La chronique de V. Soulé : Quand cessera-t-on de désorienter les élèves ? 

Il rêvait de faire une formation en lien avec la nature. Il s'est retrouvé en Vente. Pour certains élèves, l'orientation est un crève-coeur. Là encore, le changement, c'est pour quand ?

 

On ne compte plus les ministres de l'Education qui promettent d'améliorer l'orientation, d'en finir avec les orientations-relégations qui envoient dans des filières pros non désirées des élèves en difficultés, souvent issus de milieux défavorisés, grandis dans des quartiers difficiles ou dans des zones rurales appauvries.

 

Généralement, cela va avec un discours plein d'allant sur la voie professionnelle que l'on promet de revaloriser.

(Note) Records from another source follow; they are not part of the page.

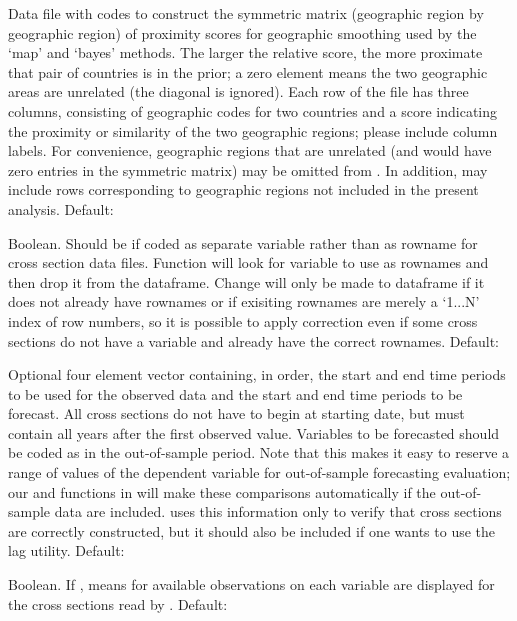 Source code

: \begin{Arguments}
\begin{ldescription}
\item[\code{proximity}] Data file with codes to construct the symmetric
matrix (geographic region by geographic region) of proximity
scores for geographic smoothing used by the `map' and `bayes'
methods. The larger the relative score, the more proximate
that pair of countries is in the prior; a zero element means
the two geographic areas are unrelated (the diagonal is
ignored).  Each row of the  file has three
columns, consisting of geographic codes for two countries
and a score indicating the proximity or similarity of the
two geographic regions; please include column labels. For
convenience, geographic regions that are unrelated (and
would have zero entries in the symmetric matrix) may be
omitted from . In addition, 
may include rows corresponding to geographic regions not
included in the present analysis. Default: 

\item[\code{year.var}] Boolean. Should be  if  coded as
separate variable rather than as rowname for cross section
data files.  Function will look for  variable to
use as rownames and then drop it from the dataframe. Change
will only be made to dataframe if it does not already have
rownames or if exisiting rownames are merely a
`1...N' index of row numbers, so it is possible to
apply correction even if some cross sections do not have a
 variable and already have the correct
rownames. Default: 

\item[\code{sample.frame}] Optional four element vector containing, in order,
the start and end time periods to be used for the observed
data and the start and end time periods to be forecast. All
cross sections do not have to begin at starting date, but
must contain all years after the first observed
value. Variables to be forecasted should be coded as
 in the out-of-sample period. Note that this makes
it easy to reserve a range of values of the dependent
variable for out-of-sample forecasting evaluation; our
 and  functions in
 will make these comparisons
automatically if the out-of-sample data are
included.  uses this information only to
verify that cross sections are correctly
constructed, but it should also be included if one wants to
use the lag utility. Default: 

\item[\code{summary}] Boolean. If , means for available
observations on each variable are displayed for the cross
sections read by . Default: 


\end{ldescription}
\end{Arguments}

Demain, assure-t-on, elle sera aussi attractive que la voie générale et, dans une moindre mesure, technologique.

 

Voie d'excellence

 

Xavier Darcos, premier ministre de l'Education de l'ère Sarkozy (2007-2012), disait qu'il allait mettre la filière pro à égalité avec les deux autres. Il créa un bac pro en trois ans et en profita pour supprimer des postes. La voie pro mérite mieux, clamait son successeur Luc Chatel.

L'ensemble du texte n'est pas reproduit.